The Old Red Truck



After I left the Chicago I was stationed at the Naval Air Station, Pt. Mugu. I worked in the Air Traffic Control Facility maintaining RADAR and communications systems, as well as the antique ATC computers. It’s one of the reasons I am terrified to fly commercial airlines!

But anyway, on to my seastory.

Point Mugu was an interesting base. We were part of the Pacific Missile Test Range, where weapons systems were fitted and tested on new aircraft. So we always were the first to receive the newest of the new. The very first F/A-18 Hornets were on base for testing, doing touch-and-go’s and other airplane testing things... We also had, believe it or not, a collection of F-86 Saber Jets! These were painted orange and flown by remote control as TARGETS for missile tests. And we had C-130 cargo planes coming and going back and forth to Antarctica, since we were involved with supporting McMurdo and operation deep-freeze. Then there were helicopters flying around picking up the splash-downed missile targets, and the test missiles themselves being fired, both from aircraft and from ground based launchers... It was a busy place!

ET2 Dave Bowman was an odd duck, to say the least. He drove an old old (like, 1950’s vintage) pickup truck that he one day planned to restore but at present was just an old old old truck. Dave had a girlfriend whom he would pick up from work after hours on his way home in his old old old red and primer gray pickup truck.

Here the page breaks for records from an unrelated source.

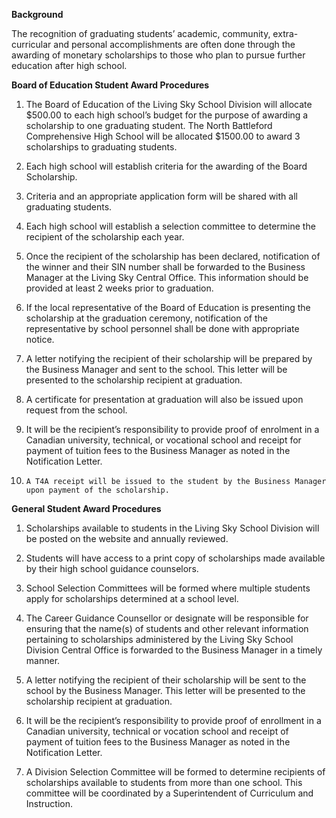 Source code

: **Background**

The recognition of graduating students’ academic, community, extra-curricular and personal accomplishments are often done through the awarding of monetary scholarships to those who plan to pursue further education after high school.

**Board of Education Student Award Procedures**

1.	The Board of Education of the Living Sky School Division will allocate $500.00 to each high school’s budget for the purpose of awarding a scholarship to one graduating student.  The North Battleford Comprehensive High School will be allocated $1500.00 to award 3 scholarships to graduating students.

2.	Each high school will establish criteria for the awarding of the Board Scholarship.

3.	Criteria and an appropriate application form will be shared with all graduating students.

4. 	Each high school will establish a selection committee to determine the recipient of the scholarship each year.

5. 	Once the recipient of the scholarship has been declared, notification of the winner and their SIN number shall be forwarded to the Business Manager at the Living Sky Central Office.  This information should be provided at least 2 weeks prior to graduation.

6. 	If the local representative of the Board of Education is presenting the scholarship at the graduation ceremony, notification of the representative by school personnel shall be done with appropriate notice.

7. 	A letter notifying the recipient of their scholarship will be prepared by the Business Manager and sent to the school.  This letter will be presented to the scholarship recipient at graduation.

8.	A certificate for presentation at graduation will also be issued upon request from the school. 

9.	It will be the recipient’s responsibility to provide proof of enrolment in a Canadian university, technical, or vocational school and receipt for payment of tuition fees to the Business Manager as noted in the Notification Letter.

10. 	A T4A receipt will be issued to the student by the Business Manager upon payment of the scholarship.
 
**General Student Award Procedures**

1. 	Scholarships available to students in the Living Sky School Division will be posted on the website and annually reviewed.

2. 	Students will have access to a print copy of scholarships made available by their high school guidance counselors.

3. 	School Selection Committees will be formed where multiple students apply for scholarships determined at a school level.

4. 	The Career Guidance Counsellor or designate will be responsible for ensuring that the name(s) of students and other relevant information pertaining to scholarships administered by the Living Sky School Division Central Office is forwarded to the Business Manager in a timely manner.

5. 	A letter notifying the recipient of their scholarship will be sent to the school by the Business Manager.  This letter will be presented to the scholarship recipient at graduation.

6. 	It will be the recipient’s responsibility to provide proof of enrollment in a Canadian university, technical or vocation school and receipt of payment of tuition fees to the Business Manager as noted in the Notification Letter.

7. 	A Division Selection Committee will be formed to determine recipients of scholarships available to students from more than one school.  This committee will be coordinated by a Superintendent of Curriculum and Instruction.
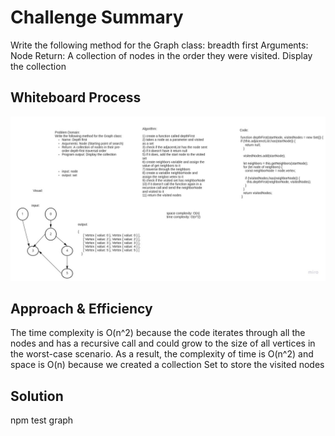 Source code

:# Challenge Summary
Write the following method for the Graph class:
breadth first
Arguments: Node
Return: A collection of nodes in the order they were visited.
Display the collection

## Whiteboard Process
![whiteboard](../images/depth-first.jpg)

## Approach & Efficiency
The time complexity is O(n^2) because the code iterates through all the nodes and has a recursive call
and could grow to the size of all vertices in the worst-case scenario. As a result, the complexity of time is O(n^2) and space is O(n) because we created a collection Set to store the visited nodes


## Solution
npm test graph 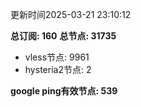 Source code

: 更新时间2025-03-21 23:10:12

**总订阅: 160**
**总节点: 31735**
- vless节点: 9961
- hysteria2节点: 2

**google ping有效节点: 539**
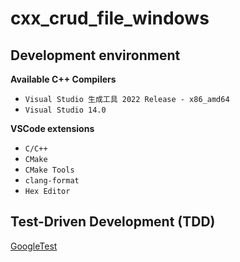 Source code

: # cxx_crud_file_windows

## Development environment

**Available C++ Compilers**

- `Visual Studio 生成工具 2022 Release - x86_amd64`
- `Visual Studio 14.0`

**VSCode extensions**

- `C/C++`
- `CMake`
- `CMake Tools`
- `clang-format`
- `Hex Editor`

## Test-Driven Development (TDD)

[GoogleTest](http://google.github.io/googletest/quickstart-cmake.html) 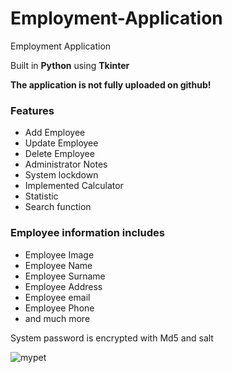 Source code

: # Employment-Application
Employment Application
<p>Built in <strong>Python</strong> using <strong>Tkinter</strong></p>
<strong>The application is not fully uploaded on github!</strong>
<h3>Features</h3>
<ul>
  <li>Add Employee</li>
  <li>Update Employee</li>
  <li>Delete Employee</li>
  <li>Administrator Notes</li>
  <li>System lockdown</li>
  <li>Implemented Calculator</li>
  <li>Statistic</li>
  <li>Search function</li>
</ul>
<h3>Employee information includes</h3>
<ul>
  <li>Employee Image</li>
  <li>Employee Name</li>
  <li>Employee Surname</li> 
  <li>Employee Address</li>
  <li>Employee email</li>
  <li>Employee Phone</li>
  <li>and much more</li>
</ul>

<p>System password is encrypted with Md5 and salt</p>
<img src="https://i.ibb.co/SPNwwyR/mypet.png" alt="mypet" border="0">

We worked out of an office and ET shop in a building at the base of the control tower, located, of course, next to the tarmac at the edge of the airfield. To get to the air traffic control facility you would drive in the main gate into the "center" of the base, where the exchange and housing was located, then sort of double back around the end of the runways and over to the "business end" of the base.

I lived on base and usually rode my bicycle to work. One day I rode into the parking lot and noticed that Dave’s distinctive truck was just leaving! Well that concerned me, since Dave and I were scheduled to do some RADAR maintenance work that morning. I went inside to find Dave waiting for me. I didn’t think much about his truck driving away after that. We did our scheduled work, and after lunch I got busy doing something else... Well, right around 1700, just as I was getting ready to leave, I heard this absolutely frantic air traffic controller yelling into the PA system. "Petty Officer Bowman, call the control tower, IMMEDIATELY!!" Bowman, I noticed was standing by the main door to the ATCF lobby looking up the road, apparently waiting for his ride. Dave, like most other ET’s at the facility was used to hearing controllers yelling and screaming. We never let it bother us, controllers being on the excitable side by their nature. Anyway, I watched Dave amble over to a telephone to call the tower. He was in no particular rush, since he could see that his red truck was nowhere in sight. So we were both rather surprised to see Dave’s girlfriend and his distinctive truck pull up in front of the door just a few moments later. And oddly enough she was turned around and facing the exit! Now how did she do that??? Then it dawned on us. The truck appearing out of nowhere, frantic controllers in the tower—She drove across the runway!!! It seems Dave’s girlfriend got a bit turned around driving on base, but she knew that her boyfriend worked in the building under that tall tower, so she looked for it, and then just drove across that big wide road to get to it. What was all the excitement about???

To hear the controllers talk about it, she skirted death by the slimmest of margins. They say there were aircraft backed up for ten miles lined up to land after a busy day at a busy base. Apparently some F-18 on final had to "go around" due to the ratty old red pick-up truck crossing the active runway. Pilots (another one of those excitable people) seem to get upset about things like that. Dave’s girlfriend just never got what all the excitement was about. She said she was "real careful to look both ways" before she crossed that wide road. Dave got a lecture from the Commander, but really, what could anyone do? Dave promised never to let the girl drive his truck on base again, and that was that.